Task goal
Look over the data below and give the number of lines containing the word "whom", with no other words.

══ Information given

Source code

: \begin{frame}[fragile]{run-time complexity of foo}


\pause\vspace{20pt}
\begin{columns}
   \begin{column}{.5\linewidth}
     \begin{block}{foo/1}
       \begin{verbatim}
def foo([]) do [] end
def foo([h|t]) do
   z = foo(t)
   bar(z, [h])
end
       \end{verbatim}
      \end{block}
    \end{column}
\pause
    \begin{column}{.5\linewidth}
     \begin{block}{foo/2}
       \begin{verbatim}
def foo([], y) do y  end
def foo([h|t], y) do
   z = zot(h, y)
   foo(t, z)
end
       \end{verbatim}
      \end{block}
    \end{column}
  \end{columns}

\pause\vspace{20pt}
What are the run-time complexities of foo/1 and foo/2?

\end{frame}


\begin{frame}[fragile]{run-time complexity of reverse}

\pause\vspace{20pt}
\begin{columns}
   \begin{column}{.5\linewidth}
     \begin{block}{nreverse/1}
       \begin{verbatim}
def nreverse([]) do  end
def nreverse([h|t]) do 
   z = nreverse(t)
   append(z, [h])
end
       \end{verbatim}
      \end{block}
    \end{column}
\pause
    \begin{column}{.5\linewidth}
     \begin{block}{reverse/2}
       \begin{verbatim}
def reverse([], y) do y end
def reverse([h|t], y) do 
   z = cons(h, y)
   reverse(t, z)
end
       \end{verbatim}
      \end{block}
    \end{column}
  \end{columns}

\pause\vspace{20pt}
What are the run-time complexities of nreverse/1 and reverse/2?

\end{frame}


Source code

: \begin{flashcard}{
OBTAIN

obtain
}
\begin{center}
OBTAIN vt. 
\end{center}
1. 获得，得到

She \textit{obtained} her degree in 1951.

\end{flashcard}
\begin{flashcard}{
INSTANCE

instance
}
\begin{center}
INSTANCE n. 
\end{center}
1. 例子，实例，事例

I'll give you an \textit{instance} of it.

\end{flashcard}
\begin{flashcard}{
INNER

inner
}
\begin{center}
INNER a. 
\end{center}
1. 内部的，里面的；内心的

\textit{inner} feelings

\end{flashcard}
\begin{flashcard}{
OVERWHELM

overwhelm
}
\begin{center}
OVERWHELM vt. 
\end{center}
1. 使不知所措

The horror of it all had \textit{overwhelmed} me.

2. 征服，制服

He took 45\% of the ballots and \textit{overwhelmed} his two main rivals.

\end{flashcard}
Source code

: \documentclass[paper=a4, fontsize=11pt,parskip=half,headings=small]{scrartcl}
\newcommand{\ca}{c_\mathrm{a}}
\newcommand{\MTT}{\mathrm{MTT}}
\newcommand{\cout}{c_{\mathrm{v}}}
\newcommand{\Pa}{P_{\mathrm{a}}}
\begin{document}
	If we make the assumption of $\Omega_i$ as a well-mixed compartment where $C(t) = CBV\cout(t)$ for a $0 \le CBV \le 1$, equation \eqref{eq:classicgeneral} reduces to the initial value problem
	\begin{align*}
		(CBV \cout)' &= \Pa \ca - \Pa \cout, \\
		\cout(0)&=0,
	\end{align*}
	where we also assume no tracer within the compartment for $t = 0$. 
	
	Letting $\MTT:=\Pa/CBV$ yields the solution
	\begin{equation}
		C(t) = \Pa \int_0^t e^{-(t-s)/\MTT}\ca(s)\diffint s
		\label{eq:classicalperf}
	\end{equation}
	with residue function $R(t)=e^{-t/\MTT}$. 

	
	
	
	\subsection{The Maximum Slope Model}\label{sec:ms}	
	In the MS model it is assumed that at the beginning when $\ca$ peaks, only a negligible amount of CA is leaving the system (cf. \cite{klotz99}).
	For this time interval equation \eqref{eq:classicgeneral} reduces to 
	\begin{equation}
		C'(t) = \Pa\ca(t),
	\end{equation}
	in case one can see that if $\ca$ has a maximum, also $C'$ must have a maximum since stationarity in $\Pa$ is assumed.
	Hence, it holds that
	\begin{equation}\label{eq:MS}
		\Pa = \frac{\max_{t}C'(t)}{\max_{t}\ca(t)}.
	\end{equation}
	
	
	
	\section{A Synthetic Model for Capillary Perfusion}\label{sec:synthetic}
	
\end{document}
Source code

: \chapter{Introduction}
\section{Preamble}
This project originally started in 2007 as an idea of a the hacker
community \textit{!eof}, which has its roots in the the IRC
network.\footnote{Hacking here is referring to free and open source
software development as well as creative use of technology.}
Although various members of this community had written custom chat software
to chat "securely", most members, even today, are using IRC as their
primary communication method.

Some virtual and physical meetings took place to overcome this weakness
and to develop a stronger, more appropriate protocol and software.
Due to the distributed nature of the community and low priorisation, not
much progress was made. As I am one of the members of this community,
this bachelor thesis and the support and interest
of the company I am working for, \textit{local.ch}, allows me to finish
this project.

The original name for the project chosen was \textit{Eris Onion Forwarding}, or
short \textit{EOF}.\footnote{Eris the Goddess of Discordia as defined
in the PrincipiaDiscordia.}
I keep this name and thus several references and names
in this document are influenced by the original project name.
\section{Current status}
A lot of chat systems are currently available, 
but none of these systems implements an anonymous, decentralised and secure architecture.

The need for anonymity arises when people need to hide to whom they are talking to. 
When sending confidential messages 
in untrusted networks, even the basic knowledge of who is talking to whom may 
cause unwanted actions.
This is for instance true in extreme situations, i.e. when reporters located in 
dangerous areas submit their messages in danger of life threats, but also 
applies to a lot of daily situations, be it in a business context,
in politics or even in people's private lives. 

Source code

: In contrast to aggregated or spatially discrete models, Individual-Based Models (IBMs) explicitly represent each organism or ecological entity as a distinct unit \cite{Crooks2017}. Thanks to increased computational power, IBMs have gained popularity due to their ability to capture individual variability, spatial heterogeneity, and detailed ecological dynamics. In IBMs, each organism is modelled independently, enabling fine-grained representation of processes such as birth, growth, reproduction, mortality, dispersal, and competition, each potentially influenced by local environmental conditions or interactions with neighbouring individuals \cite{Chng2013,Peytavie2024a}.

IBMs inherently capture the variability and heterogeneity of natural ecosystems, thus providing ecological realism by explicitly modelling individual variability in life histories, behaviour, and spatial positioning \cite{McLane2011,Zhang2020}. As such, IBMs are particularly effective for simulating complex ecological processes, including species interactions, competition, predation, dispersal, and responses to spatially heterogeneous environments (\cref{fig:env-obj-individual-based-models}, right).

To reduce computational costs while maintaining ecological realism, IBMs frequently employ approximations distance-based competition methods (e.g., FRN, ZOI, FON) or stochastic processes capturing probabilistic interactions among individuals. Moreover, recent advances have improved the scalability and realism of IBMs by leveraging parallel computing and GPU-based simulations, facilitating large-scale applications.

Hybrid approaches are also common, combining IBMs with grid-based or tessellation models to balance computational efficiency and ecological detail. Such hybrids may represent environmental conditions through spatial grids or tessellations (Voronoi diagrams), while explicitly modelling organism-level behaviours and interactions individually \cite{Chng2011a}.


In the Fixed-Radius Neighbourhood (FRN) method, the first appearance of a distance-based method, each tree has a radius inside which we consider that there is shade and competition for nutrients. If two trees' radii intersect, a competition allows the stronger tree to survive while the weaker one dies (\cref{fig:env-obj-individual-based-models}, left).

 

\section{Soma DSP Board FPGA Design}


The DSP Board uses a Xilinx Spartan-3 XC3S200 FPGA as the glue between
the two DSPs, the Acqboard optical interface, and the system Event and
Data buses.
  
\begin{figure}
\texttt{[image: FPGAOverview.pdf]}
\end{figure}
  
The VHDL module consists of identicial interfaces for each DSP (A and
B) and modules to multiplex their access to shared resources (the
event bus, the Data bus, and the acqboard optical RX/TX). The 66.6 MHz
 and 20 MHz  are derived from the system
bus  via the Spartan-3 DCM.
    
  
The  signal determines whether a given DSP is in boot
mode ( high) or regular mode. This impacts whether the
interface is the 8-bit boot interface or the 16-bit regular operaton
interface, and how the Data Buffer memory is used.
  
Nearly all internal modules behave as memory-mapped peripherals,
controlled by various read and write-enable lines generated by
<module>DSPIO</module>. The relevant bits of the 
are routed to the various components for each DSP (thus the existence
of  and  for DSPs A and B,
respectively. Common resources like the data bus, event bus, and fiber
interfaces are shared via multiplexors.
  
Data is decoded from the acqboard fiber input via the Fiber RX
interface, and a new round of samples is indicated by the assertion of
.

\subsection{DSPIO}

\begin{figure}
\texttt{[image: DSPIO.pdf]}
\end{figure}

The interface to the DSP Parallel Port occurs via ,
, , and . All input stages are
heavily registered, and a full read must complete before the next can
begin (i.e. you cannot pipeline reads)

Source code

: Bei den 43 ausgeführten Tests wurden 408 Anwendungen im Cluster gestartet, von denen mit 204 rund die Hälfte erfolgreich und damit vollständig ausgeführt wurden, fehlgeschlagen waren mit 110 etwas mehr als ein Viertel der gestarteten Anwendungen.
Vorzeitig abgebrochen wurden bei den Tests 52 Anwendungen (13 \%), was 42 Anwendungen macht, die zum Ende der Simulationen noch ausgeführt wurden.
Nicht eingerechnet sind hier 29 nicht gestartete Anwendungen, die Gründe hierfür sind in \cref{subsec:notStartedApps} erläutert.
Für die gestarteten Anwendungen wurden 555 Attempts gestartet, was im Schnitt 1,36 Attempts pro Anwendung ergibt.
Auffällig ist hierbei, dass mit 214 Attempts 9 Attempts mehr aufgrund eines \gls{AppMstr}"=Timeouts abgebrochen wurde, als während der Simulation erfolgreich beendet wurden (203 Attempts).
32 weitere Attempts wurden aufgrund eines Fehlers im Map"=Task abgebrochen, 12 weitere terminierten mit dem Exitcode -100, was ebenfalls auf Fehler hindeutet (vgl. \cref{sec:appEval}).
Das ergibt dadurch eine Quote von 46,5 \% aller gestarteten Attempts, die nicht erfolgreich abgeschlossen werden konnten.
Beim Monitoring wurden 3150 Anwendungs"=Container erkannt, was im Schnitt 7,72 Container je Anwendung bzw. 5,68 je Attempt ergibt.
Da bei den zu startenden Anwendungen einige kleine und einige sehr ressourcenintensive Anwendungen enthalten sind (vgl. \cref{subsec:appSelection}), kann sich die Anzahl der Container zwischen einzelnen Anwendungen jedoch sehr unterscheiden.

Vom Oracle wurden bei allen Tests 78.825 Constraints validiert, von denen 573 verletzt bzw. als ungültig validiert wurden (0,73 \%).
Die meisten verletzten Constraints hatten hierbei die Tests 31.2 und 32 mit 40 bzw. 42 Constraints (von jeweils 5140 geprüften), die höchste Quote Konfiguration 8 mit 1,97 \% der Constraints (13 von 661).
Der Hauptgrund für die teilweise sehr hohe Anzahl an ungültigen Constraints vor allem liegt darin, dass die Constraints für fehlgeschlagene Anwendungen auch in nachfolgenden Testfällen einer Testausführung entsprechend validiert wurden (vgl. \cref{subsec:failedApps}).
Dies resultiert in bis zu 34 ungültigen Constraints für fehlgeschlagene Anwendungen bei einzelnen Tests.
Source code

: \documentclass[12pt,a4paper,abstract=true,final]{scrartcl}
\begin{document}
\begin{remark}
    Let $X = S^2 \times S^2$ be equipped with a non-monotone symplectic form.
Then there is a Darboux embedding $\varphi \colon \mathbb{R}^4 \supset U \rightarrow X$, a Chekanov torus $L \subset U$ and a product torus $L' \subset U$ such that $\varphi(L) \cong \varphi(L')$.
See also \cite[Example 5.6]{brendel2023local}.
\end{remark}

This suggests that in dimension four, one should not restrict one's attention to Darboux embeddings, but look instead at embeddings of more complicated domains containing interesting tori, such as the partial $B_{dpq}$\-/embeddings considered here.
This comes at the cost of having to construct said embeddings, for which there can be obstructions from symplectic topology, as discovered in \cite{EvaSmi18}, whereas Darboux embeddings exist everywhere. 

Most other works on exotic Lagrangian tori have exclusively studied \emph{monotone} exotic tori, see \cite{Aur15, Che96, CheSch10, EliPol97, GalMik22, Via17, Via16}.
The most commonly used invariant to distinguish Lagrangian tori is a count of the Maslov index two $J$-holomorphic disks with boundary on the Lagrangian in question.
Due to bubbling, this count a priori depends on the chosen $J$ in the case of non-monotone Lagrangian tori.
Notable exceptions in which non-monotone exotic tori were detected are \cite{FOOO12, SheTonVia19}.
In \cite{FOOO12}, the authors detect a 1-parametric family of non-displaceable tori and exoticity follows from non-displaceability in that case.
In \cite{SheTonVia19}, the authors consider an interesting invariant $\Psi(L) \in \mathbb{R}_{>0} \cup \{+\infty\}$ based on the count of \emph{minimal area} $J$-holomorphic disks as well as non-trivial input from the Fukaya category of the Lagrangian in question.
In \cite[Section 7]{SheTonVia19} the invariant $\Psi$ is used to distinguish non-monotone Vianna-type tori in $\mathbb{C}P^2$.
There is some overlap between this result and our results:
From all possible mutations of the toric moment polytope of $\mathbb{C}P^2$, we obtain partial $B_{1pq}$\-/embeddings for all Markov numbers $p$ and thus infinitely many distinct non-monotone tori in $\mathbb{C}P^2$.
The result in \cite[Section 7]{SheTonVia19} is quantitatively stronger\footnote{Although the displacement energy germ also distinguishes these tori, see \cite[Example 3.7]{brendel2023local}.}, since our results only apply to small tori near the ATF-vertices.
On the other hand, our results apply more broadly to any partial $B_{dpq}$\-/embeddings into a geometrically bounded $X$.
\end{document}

════

Exercise solution
2